**Problem to solve:**
Only the lines below between the ones containing "and was primarily" and "This puts the", inclusive, are to be reproduced, each exactly as it stands.

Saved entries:
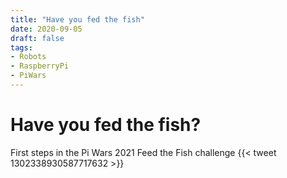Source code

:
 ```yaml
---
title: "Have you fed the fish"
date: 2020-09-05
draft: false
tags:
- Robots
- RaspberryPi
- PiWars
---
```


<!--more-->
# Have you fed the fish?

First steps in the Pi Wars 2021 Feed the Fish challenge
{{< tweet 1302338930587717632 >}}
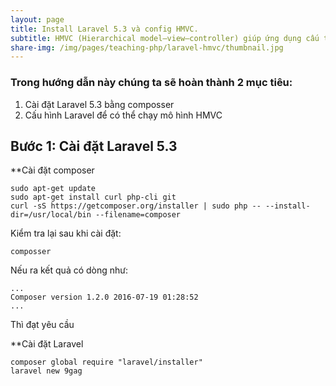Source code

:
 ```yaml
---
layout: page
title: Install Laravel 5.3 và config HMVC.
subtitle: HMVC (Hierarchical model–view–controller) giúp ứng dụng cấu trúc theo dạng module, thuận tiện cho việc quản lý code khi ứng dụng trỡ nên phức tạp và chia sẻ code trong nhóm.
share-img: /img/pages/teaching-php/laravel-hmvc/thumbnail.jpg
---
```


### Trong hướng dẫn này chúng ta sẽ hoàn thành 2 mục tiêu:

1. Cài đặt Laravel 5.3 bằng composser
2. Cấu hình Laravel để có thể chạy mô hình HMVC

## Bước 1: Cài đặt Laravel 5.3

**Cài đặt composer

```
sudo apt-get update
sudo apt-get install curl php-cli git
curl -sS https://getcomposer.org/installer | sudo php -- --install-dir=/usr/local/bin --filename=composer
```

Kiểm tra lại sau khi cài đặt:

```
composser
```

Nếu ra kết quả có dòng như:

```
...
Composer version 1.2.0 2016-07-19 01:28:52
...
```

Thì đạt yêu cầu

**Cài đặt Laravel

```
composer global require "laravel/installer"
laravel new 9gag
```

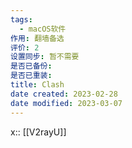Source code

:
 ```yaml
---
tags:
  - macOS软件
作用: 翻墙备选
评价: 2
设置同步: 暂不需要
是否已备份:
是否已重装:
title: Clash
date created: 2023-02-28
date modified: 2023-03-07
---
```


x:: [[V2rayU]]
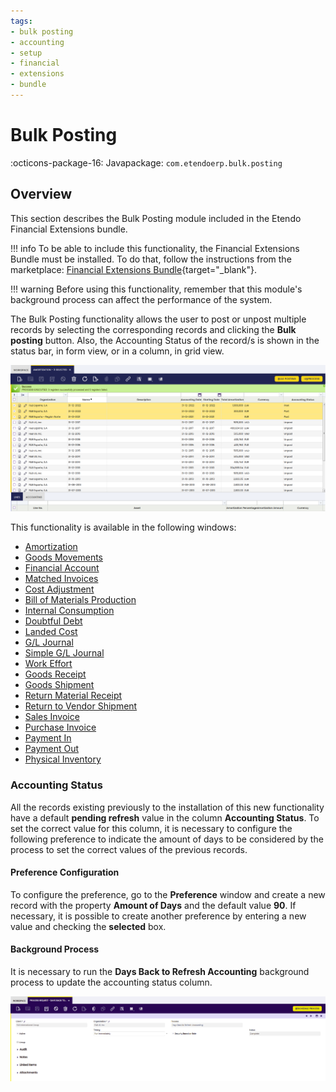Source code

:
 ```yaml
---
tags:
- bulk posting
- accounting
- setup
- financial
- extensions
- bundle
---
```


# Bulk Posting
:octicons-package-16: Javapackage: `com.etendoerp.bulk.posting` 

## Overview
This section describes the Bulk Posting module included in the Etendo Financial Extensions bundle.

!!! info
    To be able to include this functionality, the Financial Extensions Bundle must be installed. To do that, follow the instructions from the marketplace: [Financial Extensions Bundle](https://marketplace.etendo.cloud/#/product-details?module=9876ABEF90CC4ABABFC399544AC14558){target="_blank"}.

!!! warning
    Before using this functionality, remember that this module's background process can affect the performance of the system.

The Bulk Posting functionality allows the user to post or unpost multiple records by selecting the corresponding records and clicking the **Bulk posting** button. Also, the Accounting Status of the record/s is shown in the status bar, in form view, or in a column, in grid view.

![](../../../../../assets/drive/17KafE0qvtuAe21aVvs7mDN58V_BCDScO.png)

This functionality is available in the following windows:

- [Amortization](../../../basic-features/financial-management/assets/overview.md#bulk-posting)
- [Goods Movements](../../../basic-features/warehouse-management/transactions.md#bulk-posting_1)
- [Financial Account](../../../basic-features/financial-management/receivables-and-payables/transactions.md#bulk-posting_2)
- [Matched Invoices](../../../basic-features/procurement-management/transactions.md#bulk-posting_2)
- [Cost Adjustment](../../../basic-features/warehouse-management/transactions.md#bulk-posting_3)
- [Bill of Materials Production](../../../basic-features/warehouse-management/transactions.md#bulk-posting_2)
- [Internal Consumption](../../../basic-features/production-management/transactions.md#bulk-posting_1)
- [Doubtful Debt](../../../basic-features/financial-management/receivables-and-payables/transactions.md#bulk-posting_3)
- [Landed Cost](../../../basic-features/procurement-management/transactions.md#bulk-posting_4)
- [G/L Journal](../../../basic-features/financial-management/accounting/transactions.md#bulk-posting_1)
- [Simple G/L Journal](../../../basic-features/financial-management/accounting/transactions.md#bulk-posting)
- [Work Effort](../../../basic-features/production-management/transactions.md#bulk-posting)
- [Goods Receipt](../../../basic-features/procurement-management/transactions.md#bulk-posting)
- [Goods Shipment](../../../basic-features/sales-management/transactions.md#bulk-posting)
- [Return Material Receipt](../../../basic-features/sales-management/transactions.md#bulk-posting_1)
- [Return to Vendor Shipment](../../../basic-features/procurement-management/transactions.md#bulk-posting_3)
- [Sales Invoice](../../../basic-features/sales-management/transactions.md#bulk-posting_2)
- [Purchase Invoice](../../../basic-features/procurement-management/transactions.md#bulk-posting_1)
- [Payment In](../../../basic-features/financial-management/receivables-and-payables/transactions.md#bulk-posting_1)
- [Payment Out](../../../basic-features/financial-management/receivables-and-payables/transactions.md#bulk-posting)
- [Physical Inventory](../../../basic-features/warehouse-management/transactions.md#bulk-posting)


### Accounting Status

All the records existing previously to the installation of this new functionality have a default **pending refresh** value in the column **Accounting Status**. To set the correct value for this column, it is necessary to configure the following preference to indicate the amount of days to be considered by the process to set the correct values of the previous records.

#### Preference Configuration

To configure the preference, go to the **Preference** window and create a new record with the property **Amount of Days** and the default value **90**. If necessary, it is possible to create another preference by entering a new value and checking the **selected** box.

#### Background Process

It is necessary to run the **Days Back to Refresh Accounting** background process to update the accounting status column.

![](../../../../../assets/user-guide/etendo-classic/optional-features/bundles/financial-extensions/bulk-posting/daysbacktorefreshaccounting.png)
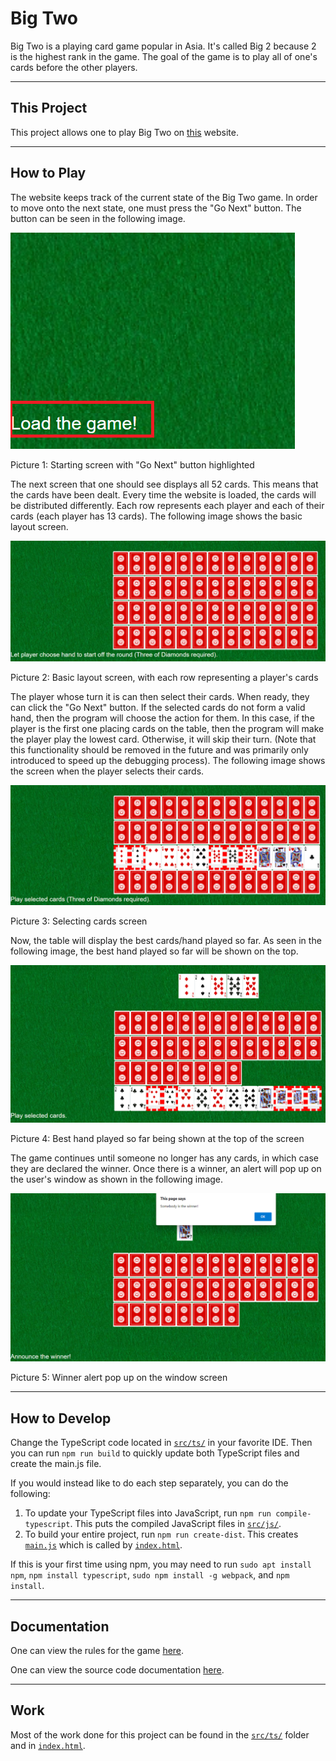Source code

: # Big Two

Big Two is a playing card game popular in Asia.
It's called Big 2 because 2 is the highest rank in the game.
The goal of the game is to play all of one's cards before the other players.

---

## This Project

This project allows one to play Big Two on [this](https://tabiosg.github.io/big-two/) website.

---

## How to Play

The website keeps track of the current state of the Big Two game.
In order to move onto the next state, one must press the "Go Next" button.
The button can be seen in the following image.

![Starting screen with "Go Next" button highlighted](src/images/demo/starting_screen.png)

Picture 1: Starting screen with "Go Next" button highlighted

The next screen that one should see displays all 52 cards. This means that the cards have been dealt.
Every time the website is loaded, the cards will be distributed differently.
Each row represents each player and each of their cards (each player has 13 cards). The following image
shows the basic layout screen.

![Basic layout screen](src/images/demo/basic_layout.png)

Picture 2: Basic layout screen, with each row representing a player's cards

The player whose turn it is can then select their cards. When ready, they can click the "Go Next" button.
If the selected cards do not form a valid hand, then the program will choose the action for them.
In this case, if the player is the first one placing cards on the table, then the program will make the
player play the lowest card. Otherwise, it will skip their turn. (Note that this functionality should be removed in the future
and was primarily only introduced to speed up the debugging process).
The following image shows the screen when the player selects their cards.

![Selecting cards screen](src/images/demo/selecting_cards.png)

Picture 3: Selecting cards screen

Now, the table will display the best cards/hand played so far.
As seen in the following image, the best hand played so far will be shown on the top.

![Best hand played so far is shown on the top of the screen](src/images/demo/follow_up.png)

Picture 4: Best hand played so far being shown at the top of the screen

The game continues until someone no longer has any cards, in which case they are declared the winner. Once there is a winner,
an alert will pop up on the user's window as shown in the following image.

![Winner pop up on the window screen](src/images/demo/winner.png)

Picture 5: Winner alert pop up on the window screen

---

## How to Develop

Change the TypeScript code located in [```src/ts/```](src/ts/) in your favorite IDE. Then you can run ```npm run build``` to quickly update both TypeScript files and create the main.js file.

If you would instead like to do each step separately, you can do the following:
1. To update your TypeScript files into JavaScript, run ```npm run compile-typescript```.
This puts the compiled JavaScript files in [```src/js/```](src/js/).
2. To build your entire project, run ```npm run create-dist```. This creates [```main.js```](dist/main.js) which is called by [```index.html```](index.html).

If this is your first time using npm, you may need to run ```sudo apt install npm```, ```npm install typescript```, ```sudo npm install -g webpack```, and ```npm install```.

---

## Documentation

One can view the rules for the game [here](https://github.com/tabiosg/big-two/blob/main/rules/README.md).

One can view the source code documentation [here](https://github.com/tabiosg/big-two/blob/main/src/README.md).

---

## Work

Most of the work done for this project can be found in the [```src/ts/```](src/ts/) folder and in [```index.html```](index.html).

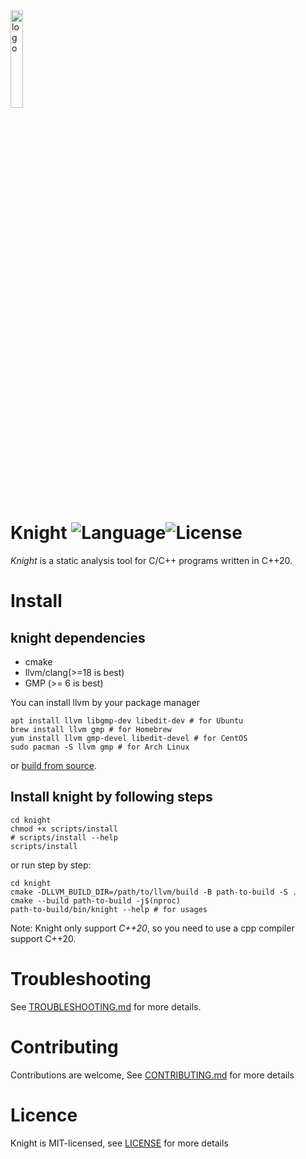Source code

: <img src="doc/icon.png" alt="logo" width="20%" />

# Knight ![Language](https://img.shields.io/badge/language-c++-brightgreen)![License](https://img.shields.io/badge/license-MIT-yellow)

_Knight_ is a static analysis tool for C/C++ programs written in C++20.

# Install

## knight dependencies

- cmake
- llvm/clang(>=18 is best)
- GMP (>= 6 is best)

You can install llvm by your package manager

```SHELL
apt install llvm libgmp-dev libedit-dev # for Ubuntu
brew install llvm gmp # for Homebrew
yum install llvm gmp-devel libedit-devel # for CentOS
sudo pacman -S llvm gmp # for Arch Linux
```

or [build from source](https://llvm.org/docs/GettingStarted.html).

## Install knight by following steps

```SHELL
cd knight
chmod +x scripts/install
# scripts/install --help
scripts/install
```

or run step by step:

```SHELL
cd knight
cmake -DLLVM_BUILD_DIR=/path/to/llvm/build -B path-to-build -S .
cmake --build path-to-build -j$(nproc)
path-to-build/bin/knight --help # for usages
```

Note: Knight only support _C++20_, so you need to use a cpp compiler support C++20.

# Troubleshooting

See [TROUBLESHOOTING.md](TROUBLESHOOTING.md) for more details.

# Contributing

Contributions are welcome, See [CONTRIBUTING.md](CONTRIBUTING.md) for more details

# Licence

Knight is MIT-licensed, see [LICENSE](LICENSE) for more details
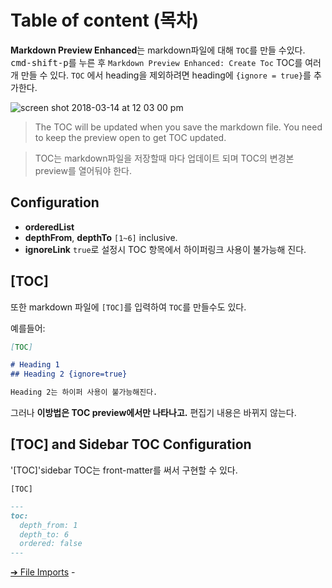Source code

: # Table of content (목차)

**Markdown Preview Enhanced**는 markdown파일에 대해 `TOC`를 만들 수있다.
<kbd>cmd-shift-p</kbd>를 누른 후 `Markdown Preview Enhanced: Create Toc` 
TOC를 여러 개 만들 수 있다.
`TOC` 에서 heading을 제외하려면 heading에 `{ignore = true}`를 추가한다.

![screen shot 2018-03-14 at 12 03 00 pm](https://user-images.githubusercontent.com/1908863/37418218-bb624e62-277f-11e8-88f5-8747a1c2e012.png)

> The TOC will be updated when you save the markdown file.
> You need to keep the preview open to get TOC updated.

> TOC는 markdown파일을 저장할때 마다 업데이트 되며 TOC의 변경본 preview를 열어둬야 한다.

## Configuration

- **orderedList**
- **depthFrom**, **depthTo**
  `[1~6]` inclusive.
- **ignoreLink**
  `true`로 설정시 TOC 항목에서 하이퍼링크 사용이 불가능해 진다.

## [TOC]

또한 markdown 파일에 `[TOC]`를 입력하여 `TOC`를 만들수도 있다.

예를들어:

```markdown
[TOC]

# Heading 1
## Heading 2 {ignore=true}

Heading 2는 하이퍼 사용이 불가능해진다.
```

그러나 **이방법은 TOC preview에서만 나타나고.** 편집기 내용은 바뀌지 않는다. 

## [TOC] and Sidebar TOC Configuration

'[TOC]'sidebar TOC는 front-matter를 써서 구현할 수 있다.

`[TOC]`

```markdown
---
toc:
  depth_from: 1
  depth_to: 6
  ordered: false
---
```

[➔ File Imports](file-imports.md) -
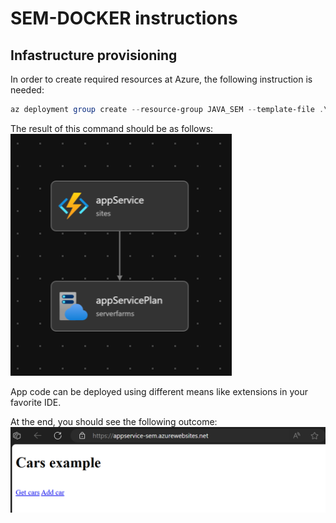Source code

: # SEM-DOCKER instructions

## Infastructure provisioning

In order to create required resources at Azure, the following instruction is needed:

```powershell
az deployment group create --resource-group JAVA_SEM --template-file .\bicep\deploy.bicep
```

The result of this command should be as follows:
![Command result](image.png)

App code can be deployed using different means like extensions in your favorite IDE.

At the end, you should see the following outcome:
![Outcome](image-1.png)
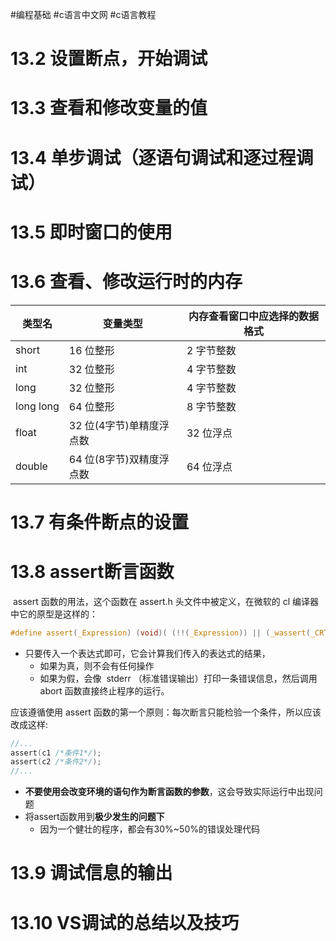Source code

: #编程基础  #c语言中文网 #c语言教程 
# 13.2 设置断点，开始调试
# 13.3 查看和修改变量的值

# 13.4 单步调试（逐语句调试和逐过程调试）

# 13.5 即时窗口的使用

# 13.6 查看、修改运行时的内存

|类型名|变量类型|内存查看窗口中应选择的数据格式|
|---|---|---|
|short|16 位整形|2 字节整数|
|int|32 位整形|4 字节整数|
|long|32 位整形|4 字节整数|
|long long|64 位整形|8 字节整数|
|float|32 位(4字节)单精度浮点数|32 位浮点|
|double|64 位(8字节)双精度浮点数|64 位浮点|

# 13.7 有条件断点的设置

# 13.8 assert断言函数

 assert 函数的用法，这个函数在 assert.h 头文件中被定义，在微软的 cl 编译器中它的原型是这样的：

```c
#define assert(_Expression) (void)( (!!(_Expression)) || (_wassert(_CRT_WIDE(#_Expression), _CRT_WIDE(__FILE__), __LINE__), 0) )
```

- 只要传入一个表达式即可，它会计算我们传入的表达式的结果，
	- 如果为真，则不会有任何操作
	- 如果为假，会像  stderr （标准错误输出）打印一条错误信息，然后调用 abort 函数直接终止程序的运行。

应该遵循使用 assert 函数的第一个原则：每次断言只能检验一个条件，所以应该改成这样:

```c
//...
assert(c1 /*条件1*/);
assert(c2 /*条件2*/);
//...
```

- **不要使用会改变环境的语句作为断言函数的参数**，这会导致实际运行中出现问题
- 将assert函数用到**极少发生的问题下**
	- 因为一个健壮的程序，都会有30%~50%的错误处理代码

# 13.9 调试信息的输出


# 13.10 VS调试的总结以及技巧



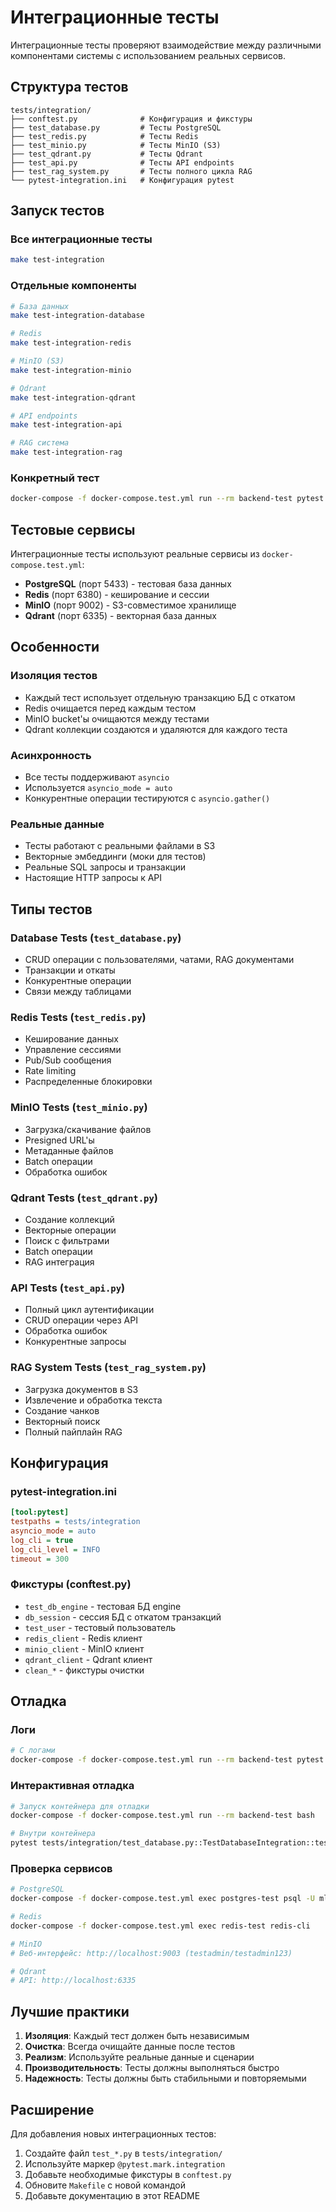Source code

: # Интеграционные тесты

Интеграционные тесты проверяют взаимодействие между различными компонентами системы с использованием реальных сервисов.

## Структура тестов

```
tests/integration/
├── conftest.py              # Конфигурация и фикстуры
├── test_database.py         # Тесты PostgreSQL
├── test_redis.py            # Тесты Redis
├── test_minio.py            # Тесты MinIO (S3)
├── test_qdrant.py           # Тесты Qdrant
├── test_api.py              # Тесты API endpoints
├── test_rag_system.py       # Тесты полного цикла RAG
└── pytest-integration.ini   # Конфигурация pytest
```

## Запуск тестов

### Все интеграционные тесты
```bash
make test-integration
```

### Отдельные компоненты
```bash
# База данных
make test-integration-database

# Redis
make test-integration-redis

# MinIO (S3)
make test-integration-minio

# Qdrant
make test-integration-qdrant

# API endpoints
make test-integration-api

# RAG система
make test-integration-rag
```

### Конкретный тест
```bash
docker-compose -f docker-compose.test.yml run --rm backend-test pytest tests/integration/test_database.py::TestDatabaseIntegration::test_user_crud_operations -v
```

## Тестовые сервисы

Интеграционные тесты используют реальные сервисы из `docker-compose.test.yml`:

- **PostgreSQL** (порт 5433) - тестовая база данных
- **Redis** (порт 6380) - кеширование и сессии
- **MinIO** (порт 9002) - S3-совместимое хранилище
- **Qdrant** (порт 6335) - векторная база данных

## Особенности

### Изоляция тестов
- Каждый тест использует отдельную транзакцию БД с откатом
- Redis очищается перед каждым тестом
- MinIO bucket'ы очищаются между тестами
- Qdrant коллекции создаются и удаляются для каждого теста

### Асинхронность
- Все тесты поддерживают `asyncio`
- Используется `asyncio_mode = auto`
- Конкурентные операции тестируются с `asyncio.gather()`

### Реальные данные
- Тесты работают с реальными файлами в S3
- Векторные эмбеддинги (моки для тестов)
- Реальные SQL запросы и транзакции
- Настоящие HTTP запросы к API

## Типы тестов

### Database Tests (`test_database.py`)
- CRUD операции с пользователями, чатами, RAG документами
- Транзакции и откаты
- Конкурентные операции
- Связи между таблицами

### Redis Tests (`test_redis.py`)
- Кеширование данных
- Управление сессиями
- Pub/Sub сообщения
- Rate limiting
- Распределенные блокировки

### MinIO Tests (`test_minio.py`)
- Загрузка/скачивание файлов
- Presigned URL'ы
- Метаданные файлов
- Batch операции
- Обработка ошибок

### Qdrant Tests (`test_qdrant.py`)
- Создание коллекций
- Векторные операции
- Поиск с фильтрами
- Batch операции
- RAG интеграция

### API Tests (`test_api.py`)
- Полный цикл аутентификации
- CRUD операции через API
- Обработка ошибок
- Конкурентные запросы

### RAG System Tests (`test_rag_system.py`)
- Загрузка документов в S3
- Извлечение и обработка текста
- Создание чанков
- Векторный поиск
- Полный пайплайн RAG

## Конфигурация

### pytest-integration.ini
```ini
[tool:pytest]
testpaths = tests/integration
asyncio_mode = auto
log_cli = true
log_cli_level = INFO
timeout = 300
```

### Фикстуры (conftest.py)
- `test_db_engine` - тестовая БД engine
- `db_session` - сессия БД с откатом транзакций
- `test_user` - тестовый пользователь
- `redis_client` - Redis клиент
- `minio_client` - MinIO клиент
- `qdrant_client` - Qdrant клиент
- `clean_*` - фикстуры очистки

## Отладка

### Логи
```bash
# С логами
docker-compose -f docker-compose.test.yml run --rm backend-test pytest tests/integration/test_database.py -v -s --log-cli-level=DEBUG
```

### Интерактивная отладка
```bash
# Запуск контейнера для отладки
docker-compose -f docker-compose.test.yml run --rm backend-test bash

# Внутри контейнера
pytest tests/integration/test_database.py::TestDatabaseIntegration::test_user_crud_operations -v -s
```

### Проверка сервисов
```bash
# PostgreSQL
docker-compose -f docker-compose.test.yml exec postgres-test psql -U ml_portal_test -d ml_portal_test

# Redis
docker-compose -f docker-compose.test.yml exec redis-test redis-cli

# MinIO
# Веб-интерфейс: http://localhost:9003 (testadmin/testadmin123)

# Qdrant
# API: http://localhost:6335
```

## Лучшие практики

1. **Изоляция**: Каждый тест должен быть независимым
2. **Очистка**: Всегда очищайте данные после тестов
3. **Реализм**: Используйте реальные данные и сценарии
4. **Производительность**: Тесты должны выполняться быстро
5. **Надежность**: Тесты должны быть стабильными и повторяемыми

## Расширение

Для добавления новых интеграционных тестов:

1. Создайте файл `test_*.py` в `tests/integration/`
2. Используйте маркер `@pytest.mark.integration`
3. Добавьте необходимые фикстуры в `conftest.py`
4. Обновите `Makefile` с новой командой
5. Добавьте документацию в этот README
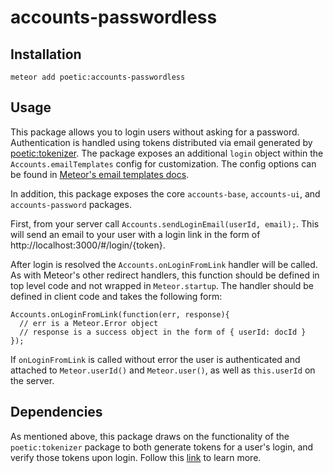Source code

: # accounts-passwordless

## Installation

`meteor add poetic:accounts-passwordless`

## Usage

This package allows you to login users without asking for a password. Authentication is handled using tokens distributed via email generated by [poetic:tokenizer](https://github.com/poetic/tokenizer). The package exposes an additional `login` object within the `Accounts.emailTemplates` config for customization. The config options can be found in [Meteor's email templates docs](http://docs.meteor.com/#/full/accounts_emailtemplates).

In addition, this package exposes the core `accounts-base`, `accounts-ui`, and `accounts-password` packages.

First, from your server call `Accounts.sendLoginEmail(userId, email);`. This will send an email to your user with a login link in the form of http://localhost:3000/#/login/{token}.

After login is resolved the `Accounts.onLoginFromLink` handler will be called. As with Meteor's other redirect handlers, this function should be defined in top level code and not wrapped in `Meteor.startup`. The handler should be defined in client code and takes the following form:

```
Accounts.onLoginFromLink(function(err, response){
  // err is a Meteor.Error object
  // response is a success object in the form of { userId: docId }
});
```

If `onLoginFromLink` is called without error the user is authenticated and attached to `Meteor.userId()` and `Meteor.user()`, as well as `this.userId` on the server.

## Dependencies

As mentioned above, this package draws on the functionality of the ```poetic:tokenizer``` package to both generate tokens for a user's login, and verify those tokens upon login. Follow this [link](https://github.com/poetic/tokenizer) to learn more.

**Answer space:**
and was primarily only introduced to speed up the debugging process).
The following image shows the screen when the player selects their cards.

![Selecting cards screen](src/images/demo/selecting_cards.png)

Picture 3: Selecting cards screen

Now, the table will display the best cards/hand played so far.
As seen in the following image, the best hand played so far will be shown on the top.

![Best hand played so far is shown on the top of the screen](src/images/demo/follow_up.png)

Picture 4: Best hand played so far being shown at the top of the screen

The game continues until someone no longer has any cards, in which case they are declared the winner. Once there is a winner,
an alert will pop up on the user's window as shown in the following image.

![Winner pop up on the window screen](src/images/demo/winner.png)

Picture 5: Winner alert pop up on the window screen

---

## How to Develop

Change the TypeScript code located in [```src/ts/```](src/ts/) in your favorite IDE. Then you can run ```npm run build``` to quickly update both TypeScript files and create the main.js file.

If you would instead like to do each step separately, you can do the following:
1. To update your TypeScript files into JavaScript, run ```npm run compile-typescript```.
This puts the compiled JavaScript files in [```src/js/```](src/js/).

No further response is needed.